Oxford Professor Banks $700,000 After Solving A 300-Year-Old Math Equation
(CNN)- It was a problem that had baffled mathematicians for centuries — until British professor Andrew Wiles set his mind to it. “There are no whole number solutions to the equation xn + yn = zn when n is greater than 2.” Otherwise known as “Fermat’s Last Theorem,” this equation was first posed by French mathematician Pierre de Fermat in 1637, and had stumped the world’s brightest minds for more than 300 years. In the 1990s, Oxford professor Andrew Wiles finally solved the problem, and this week was awarded the hugely prestigious 2016 Abel Prize — including a $700,000 windfall.

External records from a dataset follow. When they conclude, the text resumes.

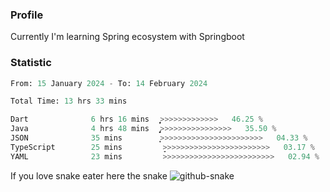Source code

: ### Profile 

Currently I'm learning Spring ecosystem with Springboot

### Statistic
<!--START_SECTION:waka-->

```python
From: 15 January 2024 - To: 14 February 2024

Total Time: 13 hrs 33 mins

Dart              6 hrs 16 mins   ͎͎͎͎͎͎͎͎͎͎͎̦>>>>>>>>>>>>>   46.25 %
Java              4 hrs 48 mins   ̡͎͎͎͎͎͎͎͎>>>>>>>>>>>>>>>>   35.50 %
JSON              35 mins         ͎͙>>>>>>>>>>>>>>>>>>>>>>>   04.33 %
TypeScript        25 mins         ̞>>>>>>>>>>>>>>>>>>>>>>>>   03.17 %
YAML              23 mins         >>>>>>>>>>>>>>>>>>>>>>>>>   02.94 %
```

<!--END_SECTION:waka-->

If you love snake eater here the snake 
<picture>
  <source media="(prefers-color-scheme: dark)" srcset="https://github.com/pradana4648/pradana4648/blob/c0566a83ca6ea5f2e46bab00e717c4c82b4b5c4c/github-contribution-grid-snake-dark.svg" />
  <source media="(prefers-color-scheme: light)" srcset="https://github.com/pradana4648/pradana4648/blob/c0566a83ca6ea5f2e46bab00e717c4c82b4b5c4c/github-contribution-grid-snake.svg" />
  <img alt="github-snake" src="https://github.com/pradana4648/pradana4648/blob/c0566a83ca6ea5f2e46bab00e717c4c82b4b5c4c/github-contribution-grid-snake.svg" />
</picture>
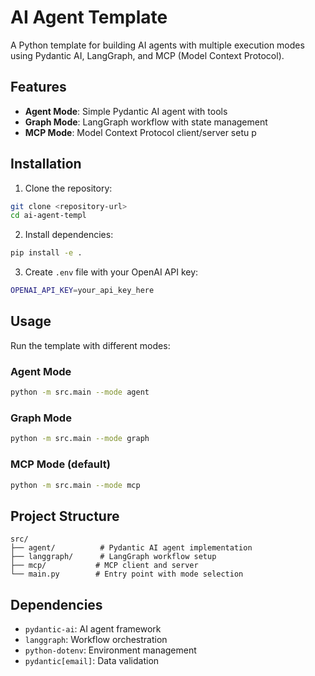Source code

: # AI Agent Template

A Python template for building AI agents with multiple execution modes using Pydantic AI, LangGraph, and MCP (Model Context Protocol).

## Features

- **Agent Mode**: Simple Pydantic AI agent with tools
- **Graph Mode**: LangGraph workflow with state management  
- **MCP Mode**: Model Context Protocol client/server setu  p
 
## Installation

1. Clone the repository:
```bash
git clone <repository-url>
cd ai-agent-templ
```

2. Install dependencies:
```bash
pip install -e .
```

3. Create `.env` file with your OpenAI API key:
```bash
OPENAI_API_KEY=your_api_key_here
```

## Usage

Run the template with different modes:

### Agent Mode
```bash
python -m src.main --mode agent
```

### Graph Mode  
```bash
python -m src.main --mode graph
```

### MCP Mode (default)
```bash
python -m src.main --mode mcp
```

## Project Structure

```
src/
├── agent/          # Pydantic AI agent implementation
├── langgraph/      # LangGraph workflow setup
├── mcp/           # MCP client and server
└── main.py        # Entry point with mode selection
```

## Dependencies

- `pydantic-ai`: AI agent framework
- `langgraph`: Workflow orchestration
- `python-dotenv`: Environment management
- `pydantic[email]`: Data validation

Being super smart would be so awesome and here’s further proof. I’m not talking kinda smart where you get a masters degree or something. And not the type of smart where you are constantly talking about what a great brain you have. I’m talking Will Hunting smart. I’m talking the type of smart where you solve a 300-year old math equation and somebody hands you a check for $700,000. That’s a different breed of smart. Sure, guys like this are probably nerds all the way from pre-school to their college graduation and get relentlessly picked on but it eventually pays off. All of that not having sex and not getting invited to parties ends up being worth it when you solve a 300-year-old problem and you are suddenly the cock of the walk with 700,000 more dollars in your bank account. This dude has to be a super star in the math world now. Champagne, cigars and Asian math groupies like you wouldn’t believe. Good for him. Pussy, fame and 700 grand goes a long way in helping forget about all of those atomic wedgies he surely got back in the day.